Something that comes with being an adult is that partying, as we used to call it, is no longer a thrill. My friend and I have never really been all that into things like skiing, skydiving, or any other sort of traditional weekend-warrior nonsense either. Speaking only for myself, I have become a bore entirely. Weekends are housework or gardening, as all of my faithful readers are aware. And then…
During one unholy pre-dawn hour in the hospital, following, I'm sure, a long day of caring for a baby, my friend wrote me an email. That email laid out the groundwork for the next year of our lives. It said something to the effect of:
"Want to do a primitive flintlock hunt in the mountains of Pennsylvania during the coldest period of 2012?" Not owning a flintlock and having never hunted, I naturally answered, "yes."
The difference between a good idea and a revolution is commitment. Within two weeks of that email, we had, in hand, a new camp stove and a 10' x 12' wall tent on order. With that $700 spent and no legal or ethical way to retrieve it, we have started the clock on the one-year countdown to the most money we've ever spent on an activity that is doomed to failure. Am I being pessimistic or are we truly this misguided?
Today, we fired off a flintlock for the first time in our lives. We're jumpy, often confused, and laughed for three hours with wide-eyed, childlike glee that usually is reserved for the opening scenes of horror movies. If we are to have designs on walking – or at least limping – out of the frozen forest alive, our only hope is practice. The clock is running…

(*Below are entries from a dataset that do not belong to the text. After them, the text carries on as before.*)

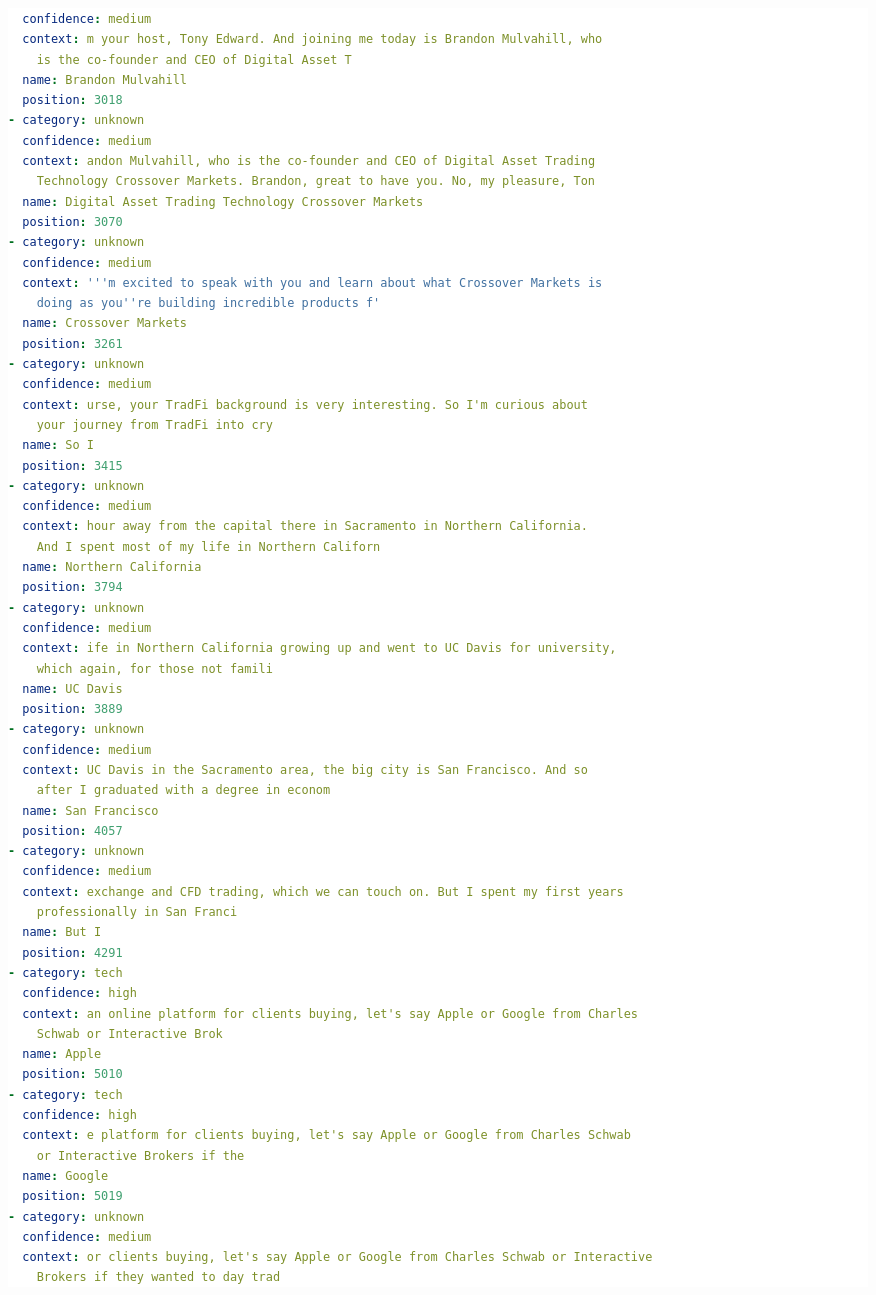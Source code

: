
 ```yaml
  confidence: medium
  context: m your host, Tony Edward. And joining me today is Brandon Mulvahill, who
    is the co-founder and CEO of Digital Asset T
  name: Brandon Mulvahill
  position: 3018
- category: unknown
  confidence: medium
  context: andon Mulvahill, who is the co-founder and CEO of Digital Asset Trading
    Technology Crossover Markets. Brandon, great to have you. No, my pleasure, Ton
  name: Digital Asset Trading Technology Crossover Markets
  position: 3070
- category: unknown
  confidence: medium
  context: '''m excited to speak with you and learn about what Crossover Markets is
    doing as you''re building incredible products f'
  name: Crossover Markets
  position: 3261
- category: unknown
  confidence: medium
  context: urse, your TradFi background is very interesting. So I'm curious about
    your journey from TradFi into cry
  name: So I
  position: 3415
- category: unknown
  confidence: medium
  context: hour away from the capital there in Sacramento in Northern California.
    And I spent most of my life in Northern Californ
  name: Northern California
  position: 3794
- category: unknown
  confidence: medium
  context: ife in Northern California growing up and went to UC Davis for university,
    which again, for those not famili
  name: UC Davis
  position: 3889
- category: unknown
  confidence: medium
  context: UC Davis in the Sacramento area, the big city is San Francisco. And so
    after I graduated with a degree in econom
  name: San Francisco
  position: 4057
- category: unknown
  confidence: medium
  context: exchange and CFD trading, which we can touch on. But I spent my first years
    professionally in San Franci
  name: But I
  position: 4291
- category: tech
  confidence: high
  context: an online platform for clients buying, let's say Apple or Google from Charles
    Schwab or Interactive Brok
  name: Apple
  position: 5010
- category: tech
  confidence: high
  context: e platform for clients buying, let's say Apple or Google from Charles Schwab
    or Interactive Brokers if the
  name: Google
  position: 5019
- category: unknown
  confidence: medium
  context: or clients buying, let's say Apple or Google from Charles Schwab or Interactive
    Brokers if they wanted to day trad
```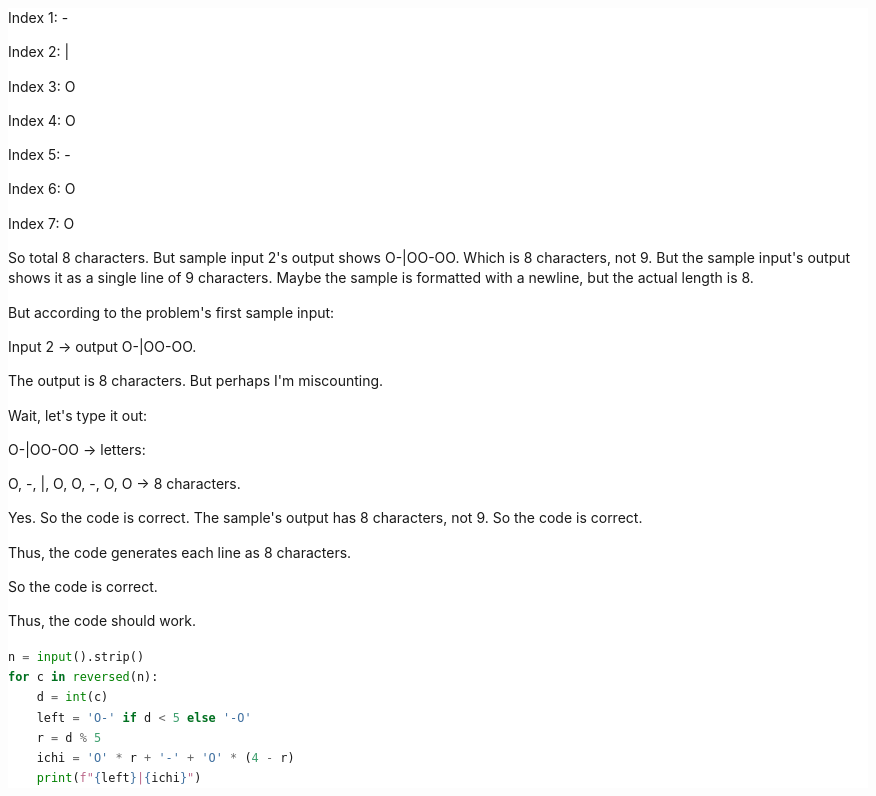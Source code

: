Index 1: -

Index 2: |

Index 3: O

Index 4: O

Index 5: -

Index 6: O

Index 7: O

So total 8 characters. But sample input 2's output shows O-|OO-OO. Which is 8 characters, not 9. But the sample input's output shows it as a single line of 9 characters. Maybe the sample is formatted with a newline, but the actual length is 8.

But according to the problem's first sample input:

Input 2 → output O-|OO-OO.

The output is 8 characters. But perhaps I'm miscounting.

Wait, let's type it out:

O-|OO-OO → letters:

O, -, |, O, O, -, O, O → 8 characters.

Yes. So the code is correct. The sample's output has 8 characters, not 9. So the code is correct.

Thus, the code generates each line as 8 characters.

So the code is correct.

Thus, the code should work.
</think>

```python
n = input().strip()
for c in reversed(n):
    d = int(c)
    left = 'O-' if d < 5 else '-O'
    r = d % 5
    ichi = 'O' * r + '-' + 'O' * (4 - r)
    print(f"{left}|{ichi}")
```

Saturday, December 25, 2010

A Peaceful Day

Regardless of your beliefs, history, or memories, I hope that we all can find the strength today to take a step toward a lasting, global peace.

Merry Christmas.

Tuesday, December 7, 2010

How do you solve a problem?

Somewhat famously, Pres. Obama stated that the healthcare issue in the United States was a test to see if Americans could still solve big problems. The problem he was referring to is that healthcare costs a relatively high percentage of our GDP. This is money that could otherwise go to reinvigorating infrastructure, educating children, our buying a new stand mixer for every kitchen in the country.

If that was the problem, what have we, as a Nation, solved? According to what I hear on the news, nothing. What we did do, according to the news, is try a socialist takeover of the country, skewed the marketplace, gave a windfall to drug companies (if the reporting is on Network A), screwed the drug companies and innovation (if the reporting is on Network B), or a whole bunch of other stuff. None of what is reported on answers the question “how do we stop spending money on healthcare so we can spend it on other items?” If we’re not answering that question, why report it?

And here is my hang-up for today: there isn’t enough news to fill a 24 hour news cycle. There is more than enough stuff that happens to talk incessantly for 24 hours, babbling like the idiot in the back seat that insists on reading every billboard and road sign to you as you drive down Interstate 94 toward Chicago… but that isn’t news, is it?

Our country’s legislature just came back from a break. Over that break, on every newscast on any network talked at length about the Republican desire to overturn the healthcare bill. That was a month. One whole month of talking about what a group of people wanted to do. They were contemplating, planning and scheming on how to do it. But they couldn’t. Why? Congress was not in session, that’s why! We talked for a full month for a brief period every hour in the 24 hour news cycle about something that people wanted to do.

In that time, we kept fighting a war in the Middle East.